## Exercise description
Below this line is a set of entries; quote exactly the lines from the line that contains "The Human Activity" to the line that contains "- **HOG + HSV", both lines included.

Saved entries
- Opening Delimiter -
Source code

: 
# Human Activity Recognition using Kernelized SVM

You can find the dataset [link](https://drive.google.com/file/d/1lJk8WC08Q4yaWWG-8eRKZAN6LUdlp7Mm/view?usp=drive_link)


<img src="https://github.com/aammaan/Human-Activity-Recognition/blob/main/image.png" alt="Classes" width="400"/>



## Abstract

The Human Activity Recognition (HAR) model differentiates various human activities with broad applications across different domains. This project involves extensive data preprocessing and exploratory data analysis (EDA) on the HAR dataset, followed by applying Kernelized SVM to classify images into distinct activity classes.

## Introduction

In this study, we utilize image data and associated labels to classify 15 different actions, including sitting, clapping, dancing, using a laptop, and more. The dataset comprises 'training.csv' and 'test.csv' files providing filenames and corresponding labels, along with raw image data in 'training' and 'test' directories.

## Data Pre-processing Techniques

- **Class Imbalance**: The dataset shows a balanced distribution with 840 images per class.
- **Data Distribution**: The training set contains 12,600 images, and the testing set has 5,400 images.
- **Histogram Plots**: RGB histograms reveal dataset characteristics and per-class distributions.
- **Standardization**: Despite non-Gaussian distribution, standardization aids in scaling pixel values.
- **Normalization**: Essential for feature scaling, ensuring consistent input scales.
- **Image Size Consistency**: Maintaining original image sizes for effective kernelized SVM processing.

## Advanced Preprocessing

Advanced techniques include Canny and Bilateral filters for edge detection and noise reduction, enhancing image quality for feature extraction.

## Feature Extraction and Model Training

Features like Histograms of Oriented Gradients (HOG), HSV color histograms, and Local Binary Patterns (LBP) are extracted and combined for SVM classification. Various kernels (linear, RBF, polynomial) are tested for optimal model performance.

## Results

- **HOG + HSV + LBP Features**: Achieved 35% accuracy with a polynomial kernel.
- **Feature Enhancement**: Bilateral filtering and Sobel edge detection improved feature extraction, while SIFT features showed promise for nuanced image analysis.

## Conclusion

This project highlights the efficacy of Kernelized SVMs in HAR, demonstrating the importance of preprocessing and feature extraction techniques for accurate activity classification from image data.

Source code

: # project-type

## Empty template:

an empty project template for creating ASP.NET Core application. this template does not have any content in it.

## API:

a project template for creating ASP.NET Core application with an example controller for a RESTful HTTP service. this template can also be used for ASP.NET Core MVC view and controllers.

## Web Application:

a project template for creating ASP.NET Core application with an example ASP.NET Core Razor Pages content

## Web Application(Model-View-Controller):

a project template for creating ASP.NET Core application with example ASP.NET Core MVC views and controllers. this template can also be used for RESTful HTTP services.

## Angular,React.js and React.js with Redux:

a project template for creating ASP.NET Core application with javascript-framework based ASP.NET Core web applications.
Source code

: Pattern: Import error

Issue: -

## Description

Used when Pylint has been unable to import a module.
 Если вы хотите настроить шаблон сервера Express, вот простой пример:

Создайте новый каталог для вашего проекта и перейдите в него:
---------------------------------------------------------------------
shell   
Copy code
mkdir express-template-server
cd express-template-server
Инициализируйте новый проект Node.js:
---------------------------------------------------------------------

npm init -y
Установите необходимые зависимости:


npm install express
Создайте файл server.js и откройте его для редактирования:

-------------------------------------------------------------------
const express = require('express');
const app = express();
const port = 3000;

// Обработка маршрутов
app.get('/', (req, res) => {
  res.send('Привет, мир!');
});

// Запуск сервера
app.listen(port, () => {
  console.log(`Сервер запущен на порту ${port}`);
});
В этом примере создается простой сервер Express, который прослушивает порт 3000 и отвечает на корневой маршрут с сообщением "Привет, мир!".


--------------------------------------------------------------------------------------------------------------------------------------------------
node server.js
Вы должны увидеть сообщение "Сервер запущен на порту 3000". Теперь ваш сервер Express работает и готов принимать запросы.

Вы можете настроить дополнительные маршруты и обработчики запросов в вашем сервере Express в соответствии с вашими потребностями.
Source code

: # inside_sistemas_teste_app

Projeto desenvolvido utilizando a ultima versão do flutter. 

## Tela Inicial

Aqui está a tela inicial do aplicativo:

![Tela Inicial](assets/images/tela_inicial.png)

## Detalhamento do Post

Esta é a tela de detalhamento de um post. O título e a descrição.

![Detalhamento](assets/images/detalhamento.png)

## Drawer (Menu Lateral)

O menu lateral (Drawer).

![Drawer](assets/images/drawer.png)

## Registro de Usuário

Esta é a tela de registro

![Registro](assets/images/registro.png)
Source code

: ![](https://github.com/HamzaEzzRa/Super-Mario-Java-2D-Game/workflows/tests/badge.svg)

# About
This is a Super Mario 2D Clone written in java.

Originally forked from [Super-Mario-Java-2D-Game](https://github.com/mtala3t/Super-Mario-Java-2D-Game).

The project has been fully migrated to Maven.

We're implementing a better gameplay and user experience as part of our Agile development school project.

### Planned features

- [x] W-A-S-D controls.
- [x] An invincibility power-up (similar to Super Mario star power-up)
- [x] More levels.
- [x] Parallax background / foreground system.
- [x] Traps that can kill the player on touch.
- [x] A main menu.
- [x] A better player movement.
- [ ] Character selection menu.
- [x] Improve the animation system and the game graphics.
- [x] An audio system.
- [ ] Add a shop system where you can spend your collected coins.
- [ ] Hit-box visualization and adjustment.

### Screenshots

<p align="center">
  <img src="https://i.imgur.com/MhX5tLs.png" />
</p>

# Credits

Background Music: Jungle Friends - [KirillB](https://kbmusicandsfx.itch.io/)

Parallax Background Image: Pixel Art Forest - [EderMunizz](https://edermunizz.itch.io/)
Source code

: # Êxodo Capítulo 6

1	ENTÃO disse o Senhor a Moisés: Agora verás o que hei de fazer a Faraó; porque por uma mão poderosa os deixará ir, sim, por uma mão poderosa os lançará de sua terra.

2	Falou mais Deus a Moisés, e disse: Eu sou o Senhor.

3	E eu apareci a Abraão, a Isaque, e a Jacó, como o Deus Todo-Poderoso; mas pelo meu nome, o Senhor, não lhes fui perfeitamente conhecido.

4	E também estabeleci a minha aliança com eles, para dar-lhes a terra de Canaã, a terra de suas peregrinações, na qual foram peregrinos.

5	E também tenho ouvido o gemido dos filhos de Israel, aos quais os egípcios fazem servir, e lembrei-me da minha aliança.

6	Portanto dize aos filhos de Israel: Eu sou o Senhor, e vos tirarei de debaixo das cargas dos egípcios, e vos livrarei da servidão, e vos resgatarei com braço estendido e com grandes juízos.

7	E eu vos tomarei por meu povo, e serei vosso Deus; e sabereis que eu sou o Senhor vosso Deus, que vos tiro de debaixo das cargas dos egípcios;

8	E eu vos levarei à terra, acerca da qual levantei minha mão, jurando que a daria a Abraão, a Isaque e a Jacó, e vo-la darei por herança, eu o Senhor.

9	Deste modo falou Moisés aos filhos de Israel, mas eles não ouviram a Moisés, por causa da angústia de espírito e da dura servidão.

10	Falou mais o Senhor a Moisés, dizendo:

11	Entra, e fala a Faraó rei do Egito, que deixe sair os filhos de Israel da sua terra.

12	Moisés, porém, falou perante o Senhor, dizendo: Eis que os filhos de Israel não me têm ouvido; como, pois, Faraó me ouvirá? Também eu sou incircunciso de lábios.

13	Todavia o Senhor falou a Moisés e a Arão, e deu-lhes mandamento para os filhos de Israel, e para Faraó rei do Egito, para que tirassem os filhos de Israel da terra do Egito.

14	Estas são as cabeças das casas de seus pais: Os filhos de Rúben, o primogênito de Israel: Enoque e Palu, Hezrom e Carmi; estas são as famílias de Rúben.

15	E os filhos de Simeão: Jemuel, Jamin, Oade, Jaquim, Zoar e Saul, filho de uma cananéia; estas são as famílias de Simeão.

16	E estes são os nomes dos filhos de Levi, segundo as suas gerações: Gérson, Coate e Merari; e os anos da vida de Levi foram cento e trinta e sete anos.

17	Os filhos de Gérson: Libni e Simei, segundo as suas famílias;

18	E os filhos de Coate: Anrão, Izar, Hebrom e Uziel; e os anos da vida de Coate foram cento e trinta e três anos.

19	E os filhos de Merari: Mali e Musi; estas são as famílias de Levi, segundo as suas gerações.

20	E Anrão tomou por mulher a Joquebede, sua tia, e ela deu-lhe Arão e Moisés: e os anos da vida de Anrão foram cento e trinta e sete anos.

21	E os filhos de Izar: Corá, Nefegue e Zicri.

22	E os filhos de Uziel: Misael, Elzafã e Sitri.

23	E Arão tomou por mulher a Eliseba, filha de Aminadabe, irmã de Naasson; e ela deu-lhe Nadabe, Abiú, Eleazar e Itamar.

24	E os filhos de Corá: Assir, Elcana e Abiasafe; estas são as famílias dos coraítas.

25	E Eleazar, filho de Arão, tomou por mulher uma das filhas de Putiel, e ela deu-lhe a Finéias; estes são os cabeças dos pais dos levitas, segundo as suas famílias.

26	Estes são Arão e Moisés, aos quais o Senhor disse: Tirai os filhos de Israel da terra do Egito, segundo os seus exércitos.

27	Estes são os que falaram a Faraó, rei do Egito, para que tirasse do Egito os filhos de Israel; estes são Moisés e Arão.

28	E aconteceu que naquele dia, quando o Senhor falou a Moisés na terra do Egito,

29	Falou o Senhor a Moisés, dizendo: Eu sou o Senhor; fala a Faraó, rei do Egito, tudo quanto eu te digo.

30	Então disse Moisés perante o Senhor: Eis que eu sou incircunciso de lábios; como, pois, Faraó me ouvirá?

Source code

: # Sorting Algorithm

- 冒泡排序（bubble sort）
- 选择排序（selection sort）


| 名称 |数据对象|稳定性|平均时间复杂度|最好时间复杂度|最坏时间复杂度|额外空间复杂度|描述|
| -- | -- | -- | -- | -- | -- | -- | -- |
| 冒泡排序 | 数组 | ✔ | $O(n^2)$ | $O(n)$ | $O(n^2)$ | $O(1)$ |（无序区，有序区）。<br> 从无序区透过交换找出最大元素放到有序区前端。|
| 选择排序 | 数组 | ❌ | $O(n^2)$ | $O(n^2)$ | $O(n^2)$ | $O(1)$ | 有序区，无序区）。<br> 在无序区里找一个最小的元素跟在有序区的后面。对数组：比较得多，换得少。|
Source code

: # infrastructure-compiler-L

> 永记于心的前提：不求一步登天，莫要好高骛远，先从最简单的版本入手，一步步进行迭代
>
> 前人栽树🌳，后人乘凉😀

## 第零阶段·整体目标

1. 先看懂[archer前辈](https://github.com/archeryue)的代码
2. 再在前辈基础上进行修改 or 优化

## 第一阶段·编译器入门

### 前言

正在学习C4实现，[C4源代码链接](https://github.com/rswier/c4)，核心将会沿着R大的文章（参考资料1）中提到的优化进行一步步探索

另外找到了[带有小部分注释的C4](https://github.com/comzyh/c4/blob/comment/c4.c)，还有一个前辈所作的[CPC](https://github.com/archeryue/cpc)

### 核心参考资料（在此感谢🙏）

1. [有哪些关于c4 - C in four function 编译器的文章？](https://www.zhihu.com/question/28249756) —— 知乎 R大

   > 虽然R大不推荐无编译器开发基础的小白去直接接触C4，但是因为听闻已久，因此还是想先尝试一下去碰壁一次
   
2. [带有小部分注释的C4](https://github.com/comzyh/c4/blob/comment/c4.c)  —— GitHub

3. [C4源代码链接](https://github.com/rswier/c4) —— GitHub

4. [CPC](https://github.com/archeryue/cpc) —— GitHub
- Closing Delimiter -
## Solution for this problem
The Human Activity Recognition (HAR) model differentiates various human activities with broad applications across different domains. This project involves extensive data preprocessing and exploratory data analysis (EDA) on the HAR dataset, followed by applying Kernelized SVM to classify images into distinct activity classes.

## Introduction

In this study, we utilize image data and associated labels to classify 15 different actions, including sitting, clapping, dancing, using a laptop, and more. The dataset comprises 'training.csv' and 'test.csv' files providing filenames and corresponding labels, along with raw image data in 'training' and 'test' directories.

## Data Pre-processing Techniques

- **Class Imbalance**: The dataset shows a balanced distribution with 840 images per class.
- **Data Distribution**: The training set contains 12,600 images, and the testing set has 5,400 images.
- **Histogram Plots**: RGB histograms reveal dataset characteristics and per-class distributions.
- **Standardization**: Despite non-Gaussian distribution, standardization aids in scaling pixel values.
- **Normalization**: Essential for feature scaling, ensuring consistent input scales.
- **Image Size Consistency**: Maintaining original image sizes for effective kernelized SVM processing.

## Advanced Preprocessing

Advanced techniques include Canny and Bilateral filters for edge detection and noise reduction, enhancing image quality for feature extraction.

## Feature Extraction and Model Training

Features like Histograms of Oriented Gradients (HOG), HSV color histograms, and Local Binary Patterns (LBP) are extracted and combined for SVM classification. Various kernels (linear, RBF, polynomial) are tested for optimal model performance.

## Results

- **HOG + HSV + LBP Features**: Achieved 35% accuracy with a polynomial kernel.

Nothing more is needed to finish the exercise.